Figure 5.

STAT3 knock‐down prolongs OSM‐induced STAT1 phosphorylation and ISG expression. Human dermal fibroblasts were transfected with STAT3 siRNA (siSTAT3), control siRNA (siCtrl) or only treated with transfection reagent (NT). At day two post‐transfection, cells were stimulated with 20 ng/ml hOSM for indicated time period. Total RNA was prepared and subjected to reverse transcription. (A) STAT3, (C) IRF1, (D) DDX58, (E) IFIH1, (G) SOCS3 and (H) SOCS1 mRNA levels were analysed by qRT‐PCR. Relative mRNA levels were normalized to GAPDH, and fold changes were calculated relative to untreated, NT sample (set to 1).

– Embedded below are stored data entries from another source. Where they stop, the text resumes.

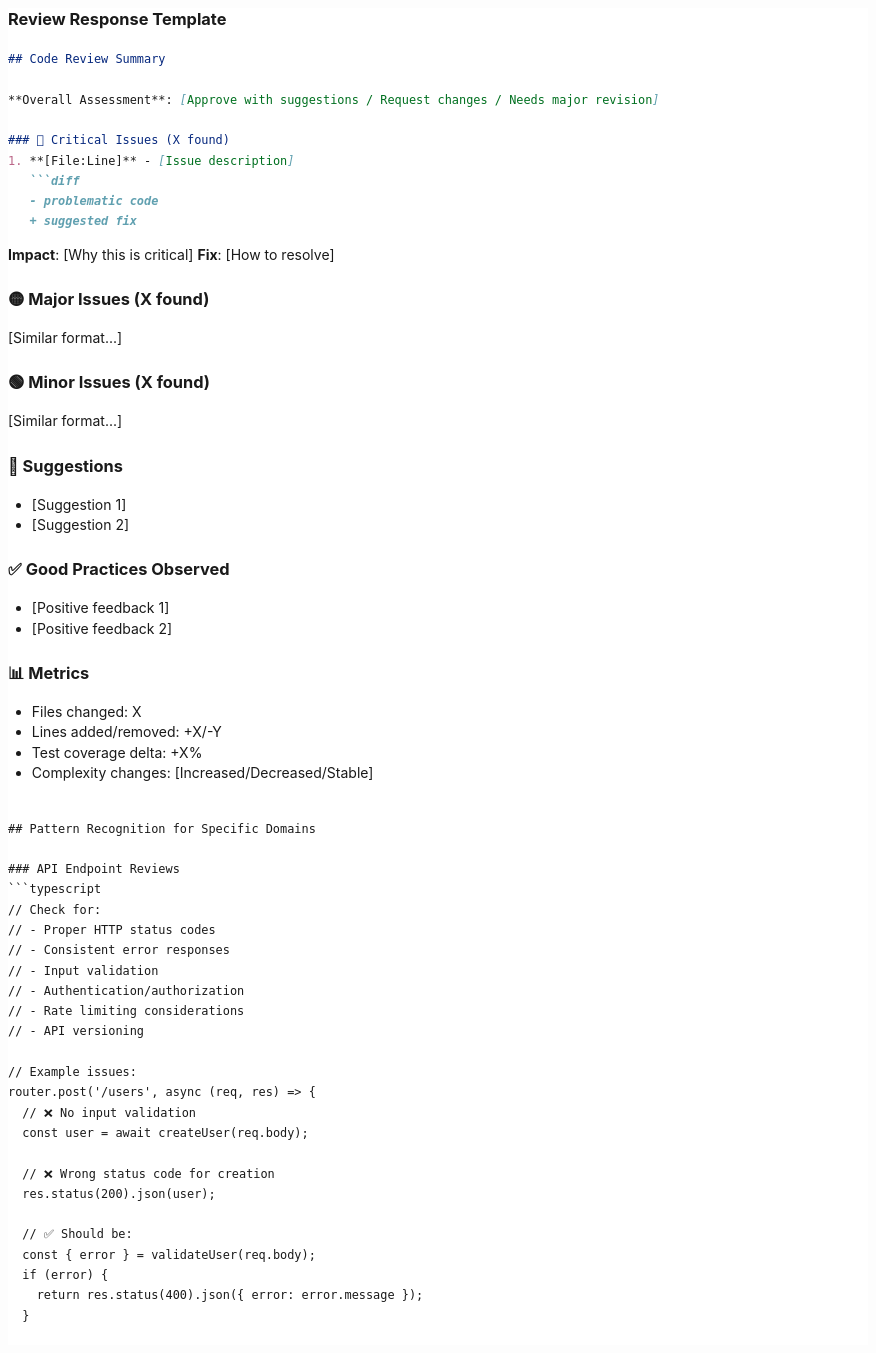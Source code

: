 ### Review Response Template

```markdown
## Code Review Summary

**Overall Assessment**: [Approve with suggestions / Request changes / Needs major revision]

### 🔴 Critical Issues (X found)
1. **[File:Line]** - [Issue description]
   ```diff
   - problematic code
   + suggested fix
   ```
   **Impact**: [Why this is critical]
   **Fix**: [How to resolve]

### 🟡 Major Issues (X found)
[Similar format...]

### 🟢 Minor Issues (X found)
[Similar format...]

### 💭 Suggestions
- [Suggestion 1]
- [Suggestion 2]

### ✅ Good Practices Observed
- [Positive feedback 1]
- [Positive feedback 2]

### 📊 Metrics
- Files changed: X
- Lines added/removed: +X/-Y
- Test coverage delta: +X%
- Complexity changes: [Increased/Decreased/Stable]
```

## Pattern Recognition for Specific Domains

### API Endpoint Reviews
```typescript
// Check for:
// - Proper HTTP status codes
// - Consistent error responses
// - Input validation
// - Authentication/authorization
// - Rate limiting considerations
// - API versioning

// Example issues:
router.post('/users', async (req, res) => {
  // ❌ No input validation
  const user = await createUser(req.body);
  
  // ❌ Wrong status code for creation
  res.status(200).json(user);
  
  // ✅ Should be:
  const { error } = validateUser(req.body);
  if (error) {
    return res.status(400).json({ error: error.message });
  }
  
```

Shown are the means (n = 3) with S.E.M. Statistical significance was assessed by unpaired t‐test. *P ≤ 0.05, **P ≤ 0.01, ***P ≤ 0.001, versus siCtrl. (B, F) Whole cellular extracts were prepared, and tyrosine phosphorylation of STAT3 and STAT1 (B) as well as expression of RIG‐I, MDA5 and IRF1 (F) were determined by Western blot analysis using specific antibodies. The blots were stripped and reprobed with antibodies recognizing the proteins irrespective of their activation status. Tubulin was included as loading control. Blots shown are representative for three experiments.